# [INPUT MATERIAL]
::::::::::

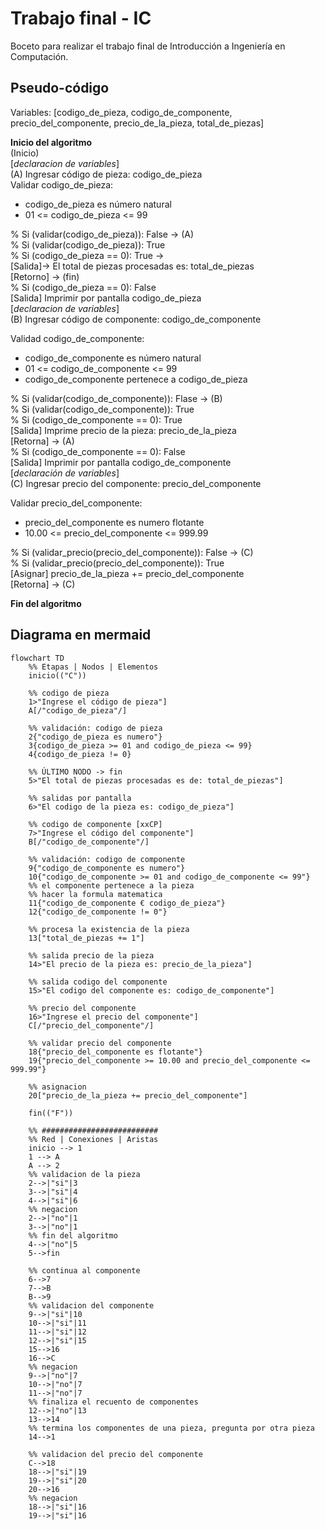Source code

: # Trabajo final - IC

Boceto para realizar el trabajo final de Introducción a Ingeniería en Computación.

## Pseudo-código

Variables: [codigo_de_pieza, codigo_de_componente, precio_del_componente, precio_de_la_pieza, total_de_piezas]

**Inicio del algoritmo**  
(Inicio)  
[_declaracion de variables_]  
(A) Ingresar código de pieza: codigo_de_pieza  
Validar codigo_de_pieza:  
- codigo_de_pieza es número natural
- 01 <= codigo_de_pieza <= 99   

% Si (validar(codigo_de_pieza)): False -> (A)  
% Si (validar(codigo_de_pieza)): True  
% Si (codigo_de_pieza == 0): True ->  
[Salida]-> El total de piezas procesadas es: total_de_piezas  
[Retorno] -> (fin)  
% Si (codigo_de_pieza == 0): False  
[Salida] Imprimir por pantalla codigo_de_pieza  
[_declaracion de variables_]  
(B) Ingresar código de componente: codigo_de_componente  

Validad codigo_de_componente:  
- codigo_de_componente es número natural  
- 01 <= codigo_de_componente <= 99  
- codigo_de_componente pertenece a codigo_de_pieza

% Si (validar(codigo_de_componente)): Flase -> (B)  
% Si (validar(codigo_de_componente)): True  
% Si (codigo_de_componente == 0): True  
[Salida] Imprime precio de la pieza: precio_de_la_pieza  
[Retorna] -> (A)  
% Si (codigo_de_componente == 0): False  
[Salida] Imprimir por pantalla codigo_de_componente  
[_declaración de variables_]  
(C) Ingresar precio del componente: precio_del_componente

Validar precio_del_componente:  
- precio_del_componente es numero flotante  
- 10.00 <= precio_del_componente <= 999.99  

% Si (validar_precio(precio_del_componente)): False -> (C)  
% Si (validar_precio(precio_del_componente)): True  
[Asignar] precio_de_la_pieza += precio_del_componente  
[Retorna] -> (C)


**Fin del algoritmo**

## Diagrama en mermaid
```mermaid
flowchart TD
    %% Etapas | Nodos | Elementos
    inicio(("C"))
    
    %% codigo de pieza
    1>"Ingrese el código de pieza"]    
    A[/"codigo_de_pieza"/]

    %% validación: codigo de pieza
    2{"codigo_de_pieza es numero"}
    3{codigo_de_pieza >= 01 and codigo_de_pieza <= 99}
    4{codigo_de_pieza != 0}
    
    %% ÚLTIMO NODO -> fin
    5>"El total de piezas procesadas es de: total_de_piezas"]
    
    %% salidas por pantalla
    6>"El codigo de la pieza es: codigo_de_pieza"]

    %% codigo de componente [xxCP]
    7>"Ingrese el código del componente"]
    B[/"codigo_de_componente"/]

    %% validación: codigo de componente
    9{"codigo_de_componente es numero"}
    10{"codigo_de_componente >= 01 and codigo_de_componente <= 99"}
    %% el componente pertenece a la pieza
    %% hacer la formula matematica
    11{"codigo_de_componente € codigo_de_pieza"}
    12{"codigo_de_componente != 0"}

    %% procesa la existencia de la pieza
    13["total_de_piezas += 1"]

    %% salida precio de la pieza
    14>"El precio de la pieza es: precio_de_la_pieza"]

    %% salida codigo del componente
    15>"El codigo del componente es: codigo_de_componente"]

    %% precio del componente
    16>"Ingrese el precio del componente"]
    C[/"precio_del_componente"/]

    %% validar precio del componente
    18{"precio_del_componente es flotante"}
    19{"precio_del_componente >= 10.00 and precio_del_componente <= 999.99"}

    %% asignacion
    20["precio_de_la_pieza += precio_del_componente"]

    fin(("F"))

    %% ##########################
    %% Red | Conexiones | Aristas
    inicio --> 1
    1 --> A
    A --> 2
    %% validacion de la pieza
    2-->|"si"|3
    3-->|"si"|4
    4-->|"si"|6
    %% negacion
    2-->|"no"|1
    3-->|"no"|1
    %% fin del algoritmo
    4-->|"no"|5
    5-->fin

    %% continua al componente
    6-->7
    7-->B
    B-->9
    %% validacion del componente
    9-->|"si"|10
    10-->|"si"|11
    11-->|"si"|12
    12-->|"si"|15
    15-->16
    16-->C
    %% negacion
    9-->|"no"|7
    10-->|"no"|7
    11-->|"no"|7
    %% finaliza el recuento de componentes
    12-->|"no"|13
    13-->14
    %% termina los componentes de una pieza, pregunta por otra pieza
    14-->1

    %% validacion del precio del componente
    C-->18
    18-->|"si"|19
    19-->|"si"|20
    20-->16
    %% negacion
    18-->|"si"|16
    19-->|"si"|16
```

::::::::::

# [PROBLEM TO WORK ON]
Exactly as written above, print every record, and keep the pictures out.

# [PROBLEM SOLUTION]
Source code

: # Trabajo final - IC

Boceto para realizar el trabajo final de Introducción a Ingeniería en Computación.

## Pseudo-código

Variables: [codigo_de_pieza, codigo_de_componente, precio_del_componente, precio_de_la_pieza, total_de_piezas]

**Inicio del algoritmo**  
(Inicio)  
[_declaracion de variables_]  
(A) Ingresar código de pieza: codigo_de_pieza  
Validar codigo_de_pieza:  
- codigo_de_pieza es número natural
- 01 <= codigo_de_pieza <= 99   

% Si (validar(codigo_de_pieza)): False -> (A)  
% Si (validar(codigo_de_pieza)): True  
% Si (codigo_de_pieza == 0): True ->  
[Salida]-> El total de piezas procesadas es: total_de_piezas  
[Retorno] -> (fin)  
% Si (codigo_de_pieza == 0): False  
[Salida] Imprimir por pantalla codigo_de_pieza  
[_declaracion de variables_]  
(B) Ingresar código de componente: codigo_de_componente  

Validad codigo_de_componente:  
- codigo_de_componente es número natural  
- 01 <= codigo_de_componente <= 99  
- codigo_de_componente pertenece a codigo_de_pieza

% Si (validar(codigo_de_componente)): Flase -> (B)  
% Si (validar(codigo_de_componente)): True  
% Si (codigo_de_componente == 0): True  
[Salida] Imprime precio de la pieza: precio_de_la_pieza  
[Retorna] -> (A)  
% Si (codigo_de_componente == 0): False  
[Salida] Imprimir por pantalla codigo_de_componente  
[_declaración de variables_]  
(C) Ingresar precio del componente: precio_del_componente

Validar precio_del_componente:  
- precio_del_componente es numero flotante  
- 10.00 <= precio_del_componente <= 999.99  

% Si (validar_precio(precio_del_componente)): False -> (C)  
% Si (validar_precio(precio_del_componente)): True  
[Asignar] precio_de_la_pieza += precio_del_componente  
[Retorna] -> (C)


**Fin del algoritmo**

## Diagrama en mermaid
```mermaid
flowchart TD
    %% Etapas | Nodos | Elementos
    inicio(("C"))
    
    %% codigo de pieza
    1>"Ingrese el código de pieza"]    
    A[/"codigo_de_pieza"/]

    %% validación: codigo de pieza
    2{"codigo_de_pieza es numero"}
    3{codigo_de_pieza >= 01 and codigo_de_pieza <= 99}
    4{codigo_de_pieza != 0}
    
    %% ÚLTIMO NODO -> fin
    5>"El total de piezas procesadas es de: total_de_piezas"]
    
    %% salidas por pantalla
    6>"El codigo de la pieza es: codigo_de_pieza"]

    %% codigo de componente [xxCP]
    7>"Ingrese el código del componente"]
    B[/"codigo_de_componente"/]

    %% validación: codigo de componente
    9{"codigo_de_componente es numero"}
    10{"codigo_de_componente >= 01 and codigo_de_componente <= 99"}
    %% el componente pertenece a la pieza
    %% hacer la formula matematica
    11{"codigo_de_componente € codigo_de_pieza"}
    12{"codigo_de_componente != 0"}

    %% procesa la existencia de la pieza
    13["total_de_piezas += 1"]

    %% salida precio de la pieza
    14>"El precio de la pieza es: precio_de_la_pieza"]

    %% salida codigo del componente
    15>"El codigo del componente es: codigo_de_componente"]

    %% precio del componente
    16>"Ingrese el precio del componente"]
    C[/"precio_del_componente"/]

    %% validar precio del componente
    18{"precio_del_componente es flotante"}
    19{"precio_del_componente >= 10.00 and precio_del_componente <= 999.99"}

    %% asignacion
    20["precio_de_la_pieza += precio_del_componente"]

    fin(("F"))

    %% ##########################
    %% Red | Conexiones | Aristas
    inicio --> 1
    1 --> A
    A --> 2
    %% validacion de la pieza
    2-->|"si"|3
    3-->|"si"|4
    4-->|"si"|6
    %% negacion
    2-->|"no"|1
    3-->|"no"|1
    %% fin del algoritmo
    4-->|"no"|5
    5-->fin

    %% continua al componente
    6-->7
    7-->B
    B-->9
    %% validacion del componente
    9-->|"si"|10
    10-->|"si"|11
    11-->|"si"|12
    12-->|"si"|15
    15-->16
    16-->C
    %% negacion
    9-->|"no"|7
    10-->|"no"|7
    11-->|"no"|7
    %% finaliza el recuento de componentes
    12-->|"no"|13
    13-->14
    %% termina los componentes de una pieza, pregunta por otra pieza
    14-->1

    %% validacion del precio del componente
    C-->18
    18-->|"si"|19
    19-->|"si"|20
    20-->16
    %% negacion
    18-->|"si"|16
    19-->|"si"|16
```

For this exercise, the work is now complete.